**Entries taken from a collection**:
-- Opening Marker --

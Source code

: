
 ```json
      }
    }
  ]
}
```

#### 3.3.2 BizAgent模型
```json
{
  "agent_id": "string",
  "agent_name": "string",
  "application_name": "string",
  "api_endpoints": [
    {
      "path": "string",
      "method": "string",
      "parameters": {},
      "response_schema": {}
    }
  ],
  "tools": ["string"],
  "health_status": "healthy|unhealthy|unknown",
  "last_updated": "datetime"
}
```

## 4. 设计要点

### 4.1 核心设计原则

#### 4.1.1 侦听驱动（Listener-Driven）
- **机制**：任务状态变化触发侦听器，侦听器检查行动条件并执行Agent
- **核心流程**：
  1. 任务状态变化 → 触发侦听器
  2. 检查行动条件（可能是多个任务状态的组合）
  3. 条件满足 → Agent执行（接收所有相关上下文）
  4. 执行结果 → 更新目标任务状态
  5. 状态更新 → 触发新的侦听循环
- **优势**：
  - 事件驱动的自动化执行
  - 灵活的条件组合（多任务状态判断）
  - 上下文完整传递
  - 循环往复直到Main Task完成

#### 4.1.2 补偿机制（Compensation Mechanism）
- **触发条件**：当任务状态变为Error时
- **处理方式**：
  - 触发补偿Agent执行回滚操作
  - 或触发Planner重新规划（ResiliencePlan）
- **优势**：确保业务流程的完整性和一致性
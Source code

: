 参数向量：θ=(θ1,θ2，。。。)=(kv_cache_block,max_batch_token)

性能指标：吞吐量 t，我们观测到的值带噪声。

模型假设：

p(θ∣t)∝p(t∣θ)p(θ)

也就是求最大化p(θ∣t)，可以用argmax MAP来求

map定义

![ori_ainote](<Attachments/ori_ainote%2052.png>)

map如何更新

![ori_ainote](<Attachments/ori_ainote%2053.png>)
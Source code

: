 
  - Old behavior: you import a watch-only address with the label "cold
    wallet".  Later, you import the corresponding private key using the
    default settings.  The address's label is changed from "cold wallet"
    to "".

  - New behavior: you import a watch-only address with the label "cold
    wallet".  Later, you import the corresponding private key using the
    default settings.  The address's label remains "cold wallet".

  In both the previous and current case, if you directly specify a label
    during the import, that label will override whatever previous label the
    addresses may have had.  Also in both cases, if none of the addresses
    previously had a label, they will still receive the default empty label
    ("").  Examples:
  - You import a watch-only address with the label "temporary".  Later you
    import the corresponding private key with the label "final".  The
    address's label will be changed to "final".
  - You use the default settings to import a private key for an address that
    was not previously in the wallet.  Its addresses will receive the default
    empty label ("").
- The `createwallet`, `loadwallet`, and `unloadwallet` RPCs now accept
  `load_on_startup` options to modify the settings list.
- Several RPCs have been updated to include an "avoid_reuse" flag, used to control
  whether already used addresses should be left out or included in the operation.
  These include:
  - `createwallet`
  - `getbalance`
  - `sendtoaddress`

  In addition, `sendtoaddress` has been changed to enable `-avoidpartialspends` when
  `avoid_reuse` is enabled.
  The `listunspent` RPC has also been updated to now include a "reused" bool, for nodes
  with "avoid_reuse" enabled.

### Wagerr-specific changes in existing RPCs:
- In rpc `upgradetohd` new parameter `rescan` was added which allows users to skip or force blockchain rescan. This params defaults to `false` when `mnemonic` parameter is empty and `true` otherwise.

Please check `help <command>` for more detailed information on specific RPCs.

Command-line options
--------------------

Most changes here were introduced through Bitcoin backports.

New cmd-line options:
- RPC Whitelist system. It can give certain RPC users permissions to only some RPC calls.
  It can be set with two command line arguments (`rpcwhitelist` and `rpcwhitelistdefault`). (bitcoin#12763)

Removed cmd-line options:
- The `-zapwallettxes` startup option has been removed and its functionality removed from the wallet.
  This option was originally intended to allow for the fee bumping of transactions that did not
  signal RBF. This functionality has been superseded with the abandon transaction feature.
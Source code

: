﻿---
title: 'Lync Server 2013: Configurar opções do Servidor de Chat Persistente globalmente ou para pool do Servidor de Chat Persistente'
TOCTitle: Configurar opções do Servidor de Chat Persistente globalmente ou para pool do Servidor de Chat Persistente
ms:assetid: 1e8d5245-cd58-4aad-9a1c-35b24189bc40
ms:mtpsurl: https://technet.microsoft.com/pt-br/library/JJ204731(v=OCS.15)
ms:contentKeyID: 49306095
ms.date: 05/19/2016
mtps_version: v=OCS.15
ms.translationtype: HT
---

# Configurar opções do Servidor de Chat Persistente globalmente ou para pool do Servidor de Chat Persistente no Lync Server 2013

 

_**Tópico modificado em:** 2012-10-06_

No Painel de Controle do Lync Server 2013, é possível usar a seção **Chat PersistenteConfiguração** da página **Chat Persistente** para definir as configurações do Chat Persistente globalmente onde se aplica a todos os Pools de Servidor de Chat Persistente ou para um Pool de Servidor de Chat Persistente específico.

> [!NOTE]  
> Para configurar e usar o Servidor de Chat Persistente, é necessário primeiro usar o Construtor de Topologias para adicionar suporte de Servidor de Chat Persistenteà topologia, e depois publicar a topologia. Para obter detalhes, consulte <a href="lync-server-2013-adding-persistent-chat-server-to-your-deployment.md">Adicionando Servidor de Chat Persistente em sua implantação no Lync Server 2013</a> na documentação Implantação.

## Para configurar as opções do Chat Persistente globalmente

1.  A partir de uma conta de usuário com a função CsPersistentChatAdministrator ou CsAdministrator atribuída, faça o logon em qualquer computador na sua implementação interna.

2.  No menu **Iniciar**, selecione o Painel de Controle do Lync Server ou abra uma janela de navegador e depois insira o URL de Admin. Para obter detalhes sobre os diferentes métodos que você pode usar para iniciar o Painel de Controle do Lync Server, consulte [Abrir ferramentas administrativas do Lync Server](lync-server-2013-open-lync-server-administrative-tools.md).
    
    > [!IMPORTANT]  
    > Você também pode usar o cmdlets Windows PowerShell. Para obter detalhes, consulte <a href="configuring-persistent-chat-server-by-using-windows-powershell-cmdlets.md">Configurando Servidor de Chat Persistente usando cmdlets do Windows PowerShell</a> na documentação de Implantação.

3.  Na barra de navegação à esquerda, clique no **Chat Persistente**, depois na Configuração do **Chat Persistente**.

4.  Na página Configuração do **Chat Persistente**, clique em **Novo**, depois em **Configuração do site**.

-- Closing Marker --

**YOUR GOAL**:
Word for word, set down all the lines above.

**ANSWER BOX**:
Source code

:
 ```json
      }
    }
  ]
}
```

#### 3.3.2 BizAgent模型
```json
{
  "agent_id": "string",
  "agent_name": "string",
  "application_name": "string",
  "api_endpoints": [
    {
      "path": "string",
      "method": "string",
      "parameters": {},
      "response_schema": {}
    }
  ],
  "tools": ["string"],
  "health_status": "healthy|unhealthy|unknown",
  "last_updated": "datetime"
}
```

## 4. 设计要点

### 4.1 核心设计原则

#### 4.1.1 侦听驱动（Listener-Driven）
- **机制**：任务状态变化触发侦听器，侦听器检查行动条件并执行Agent
- **核心流程**：
  1. 任务状态变化 → 触发侦听器
  2. 检查行动条件（可能是多个任务状态的组合）
  3. 条件满足 → Agent执行（接收所有相关上下文）
  4. 执行结果 → 更新目标任务状态
  5. 状态更新 → 触发新的侦听循环
- **优势**：
  - 事件驱动的自动化执行
  - 灵活的条件组合（多任务状态判断）
  - 上下文完整传递
  - 循环往复直到Main Task完成

#### 4.1.2 补偿机制（Compensation Mechanism）
- **触发条件**：当任务状态变为Error时
- **处理方式**：
  - 触发补偿Agent执行回滚操作
  - 或触发Planner重新规划（ResiliencePlan）
- **优势**：确保业务流程的完整性和一致性
Source code

: 参数向量：θ=(θ1,θ2，。。。)=(kv_cache_block,max_batch_token)

性能指标：吞吐量 t，我们观测到的值带噪声。

模型假设：

p(θ∣t)∝p(t∣θ)p(θ)

也就是求最大化p(θ∣t)，可以用argmax MAP来求

map定义

![ori_ainote](<Attachments/ori_ainote%2052.png>)

map如何更新

![ori_ainote](<Attachments/ori_ainote%2053.png>)
Source code

: 
  - Old behavior: you import a watch-only address with the label "cold
    wallet".  Later, you import the corresponding private key using the
    default settings.  The address's label is changed from "cold wallet"
    to "".

  - New behavior: you import a watch-only address with the label "cold
    wallet".  Later, you import the corresponding private key using the
    default settings.  The address's label remains "cold wallet".

  In both the previous and current case, if you directly specify a label
    during the import, that label will override whatever previous label the
    addresses may have had.  Also in both cases, if none of the addresses
    previously had a label, they will still receive the default empty label
    ("").  Examples:
  - You import a watch-only address with the label "temporary".  Later you
    import the corresponding private key with the label "final".  The
    address's label will be changed to "final".
  - You use the default settings to import a private key for an address that
    was not previously in the wallet.  Its addresses will receive the default
    empty label ("").
- The `createwallet`, `loadwallet`, and `unloadwallet` RPCs now accept
  `load_on_startup` options to modify the settings list.
- Several RPCs have been updated to include an "avoid_reuse" flag, used to control
  whether already used addresses should be left out or included in the operation.
  These include:
  - `createwallet`
  - `getbalance`
  - `sendtoaddress`

  In addition, `sendtoaddress` has been changed to enable `-avoidpartialspends` when
  `avoid_reuse` is enabled.
  The `listunspent` RPC has also been updated to now include a "reused" bool, for nodes
  with "avoid_reuse" enabled.

### Wagerr-specific changes in existing RPCs:
- In rpc `upgradetohd` new parameter `rescan` was added which allows users to skip or force blockchain rescan. This params defaults to `false` when `mnemonic` parameter is empty and `true` otherwise.

Please check `help <command>` for more detailed information on specific RPCs.

Command-line options
--------------------

Most changes here were introduced through Bitcoin backports.

New cmd-line options:
- RPC Whitelist system. It can give certain RPC users permissions to only some RPC calls.
  It can be set with two command line arguments (`rpcwhitelist` and `rpcwhitelistdefault`). (bitcoin#12763)

Removed cmd-line options:
- The `-zapwallettxes` startup option has been removed and its functionality removed from the wallet.
  This option was originally intended to allow for the fee bumping of transactions that did not
  signal RBF. This functionality has been superseded with the abandon transaction feature.
Source code

:﻿---
title: 'Lync Server 2013: Configurar opções do Servidor de Chat Persistente globalmente ou para pool do Servidor de Chat Persistente'
TOCTitle: Configurar opções do Servidor de Chat Persistente globalmente ou para pool do Servidor de Chat Persistente
ms:assetid: 1e8d5245-cd58-4aad-9a1c-35b24189bc40
ms:mtpsurl: https://technet.microsoft.com/pt-br/library/JJ204731(v=OCS.15)
ms:contentKeyID: 49306095
ms.date: 05/19/2016
mtps_version: v=OCS.15
ms.translationtype: HT
---

# Configurar opções do Servidor de Chat Persistente globalmente ou para pool do Servidor de Chat Persistente no Lync Server 2013

 

_**Tópico modificado em:** 2012-10-06_

No Painel de Controle do Lync Server 2013, é possível usar a seção **Chat PersistenteConfiguração** da página **Chat Persistente** para definir as configurações do Chat Persistente globalmente onde se aplica a todos os Pools de Servidor de Chat Persistente ou para um Pool de Servidor de Chat Persistente específico.

> [!NOTE]  
> Para configurar e usar o Servidor de Chat Persistente, é necessário primeiro usar o Construtor de Topologias para adicionar suporte de Servidor de Chat Persistenteà topologia, e depois publicar a topologia. Para obter detalhes, consulte <a href="lync-server-2013-adding-persistent-chat-server-to-your-deployment.md">Adicionando Servidor de Chat Persistente em sua implantação no Lync Server 2013</a> na documentação Implantação.

## Para configurar as opções do Chat Persistente globalmente

1.  A partir de uma conta de usuário com a função CsPersistentChatAdministrator ou CsAdministrator atribuída, faça o logon em qualquer computador na sua implementação interna.

2.  No menu **Iniciar**, selecione o Painel de Controle do Lync Server ou abra uma janela de navegador e depois insira o URL de Admin. Para obter detalhes sobre os diferentes métodos que você pode usar para iniciar o Painel de Controle do Lync Server, consulte [Abrir ferramentas administrativas do Lync Server](lync-server-2013-open-lync-server-administrative-tools.md).
    
    > [!IMPORTANT]  
    > Você também pode usar o cmdlets Windows PowerShell. Para obter detalhes, consulte <a href="configuring-persistent-chat-server-by-using-windows-powershell-cmdlets.md">Configurando Servidor de Chat Persistente usando cmdlets do Windows PowerShell</a> na documentação de Implantação.

3.  Na barra de navegação à esquerda, clique no **Chat Persistente**, depois na Configuração do **Chat Persistente**.

4.  Na página Configuração do **Chat Persistente**, clique em **Novo**, depois em **Configuração do site**.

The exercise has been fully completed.